• **What to work on**: Copy all entries without alteration and skip the pictures they hold.

───

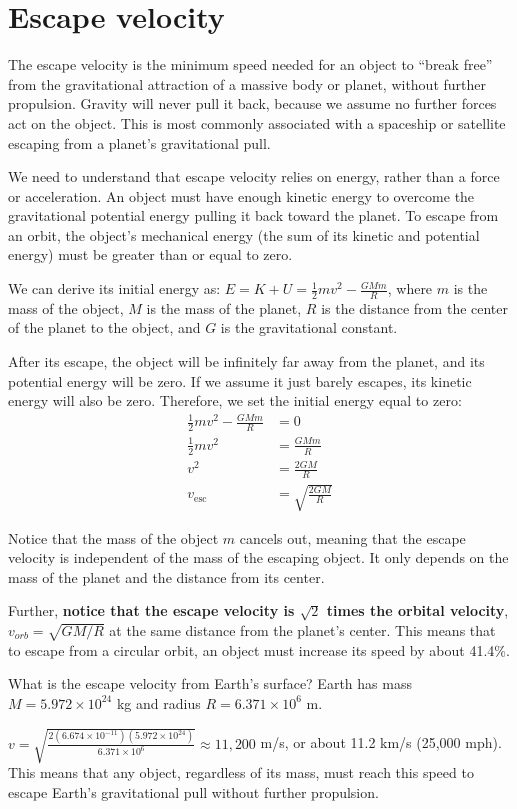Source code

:\section{Escape velocity}
The escape velocity is the minimum speed needed for an object to ``break free'' from the gravitational attraction of a massive body or planet, without further propulsion. Gravity will never pull it back, because we assume no further forces act on the object. This is most commonly associated with a spaceship or satellite escaping from a planet's gravitational pull.

We need to understand that escape velocity relies on energy, rather than a force or acceleration. An object must have enough kinetic energy to overcome the gravitational potential energy pulling it back toward the planet.
To escape from an orbit, the object's mechanical energy (the sum of its kinetic and potential energy) must be greater than or equal to zero.

We can derive its initial energy as: $E = K + U = \frac{1}{2}mv^2 - \frac{GMm}{R}$, where $m$ is the mass of the object, $M$ is the mass of the planet, $R$ is the distance from the center of the planet to the object, and $G$ is the gravitational constant.

After its escape, the object will be infinitely far away from the planet, and its potential energy will be zero. If we assume it just barely escapes, its kinetic energy will also be zero. Therefore, we set the initial energy equal to zero:
\begin{align}
  \frac{1}{2}mv^2 - \frac{GMm}{R} &= 0 \\
  \frac{1}{2}mv^2 &= \frac{GMm}{R} \\
  v^2 &= \frac{2GM}{R} \\
  v_{\text{esc}} &= \sqrt{\frac{2GM}{R}} \label{eq:escveleq}
\end{align}

Notice that the mass of the object $m$ cancels out, meaning that the escape velocity is independent of the mass of the escaping object. It only depends on the mass of the planet and the distance from its center.

Further, \textbf{notice that the escape velocity is $\sqrt{2}$ times the orbital velocity}, $v_{orb} = \sqrt{GM/R}$ at the same distance from the planet's center. This means that to escape from a circular orbit, an object must increase its speed by about 41.4\%.

\begin{Worked}
\begin{Problem}
What is the escape velocity from Earth's surface?
Earth has mass $M = 5.972 \times 10^{24}$ kg and radius
$R = 6.371 \times 10^6$ m.
\end{Problem}
\begin{Solution}
$v = \sqrt{\frac{2(6.674 \times 10^{-11})(5.972 \times 10^{24})}{6.371 \times 10^6}} \approx 11{,}200$ m/s,
or about 11.2 km/s (25,000 mph). This means that any object, regardless of its mass, must reach this speed to escape Earth's gravitational pull without further propulsion.
\end{Solution}
\end{Worked}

───

• **The answer**:
Source code

:\section{Escape velocity}
The escape velocity is the minimum speed needed for an object to ``break free'' from the gravitational attraction of a massive body or planet, without further propulsion. Gravity will never pull it back, because we assume no further forces act on the object. This is most commonly associated with a spaceship or satellite escaping from a planet's gravitational pull.

We need to understand that escape velocity relies on energy, rather than a force or acceleration. An object must have enough kinetic energy to overcome the gravitational potential energy pulling it back toward the planet.
To escape from an orbit, the object's mechanical energy (the sum of its kinetic and potential energy) must be greater than or equal to zero.

We can derive its initial energy as: $E = K + U = \frac{1}{2}mv^2 - \frac{GMm}{R}$, where $m$ is the mass of the object, $M$ is the mass of the planet, $R$ is the distance from the center of the planet to the object, and $G$ is the gravitational constant.

After its escape, the object will be infinitely far away from the planet, and its potential energy will be zero. If we assume it just barely escapes, its kinetic energy will also be zero. Therefore, we set the initial energy equal to zero:
\begin{align}
  \frac{1}{2}mv^2 - \frac{GMm}{R} &= 0 \\
  \frac{1}{2}mv^2 &= \frac{GMm}{R} \\
  v^2 &= \frac{2GM}{R} \\
  v_{\text{esc}} &= \sqrt{\frac{2GM}{R}} \label{eq:escveleq}
\end{align}

Notice that the mass of the object $m$ cancels out, meaning that the escape velocity is independent of the mass of the escaping object. It only depends on the mass of the planet and the distance from its center.

Further, \textbf{notice that the escape velocity is $\sqrt{2}$ times the orbital velocity}, $v_{orb} = \sqrt{GM/R}$ at the same distance from the planet's center. This means that to escape from a circular orbit, an object must increase its speed by about 41.4\%.

\begin{Worked}
\begin{Problem}
What is the escape velocity from Earth's surface?
Earth has mass $M = 5.972 \times 10^{24}$ kg and radius
$R = 6.371 \times 10^6$ m.
\end{Problem}
\begin{Solution}
$v = \sqrt{\frac{2(6.674 \times 10^{-11})(5.972 \times 10^{24})}{6.371 \times 10^6}} \approx 11{,}200$ m/s,
or about 11.2 km/s (25,000 mph). This means that any object, regardless of its mass, must reach this speed to escape Earth's gravitational pull without further propulsion.
\end{Solution}
\end{Worked}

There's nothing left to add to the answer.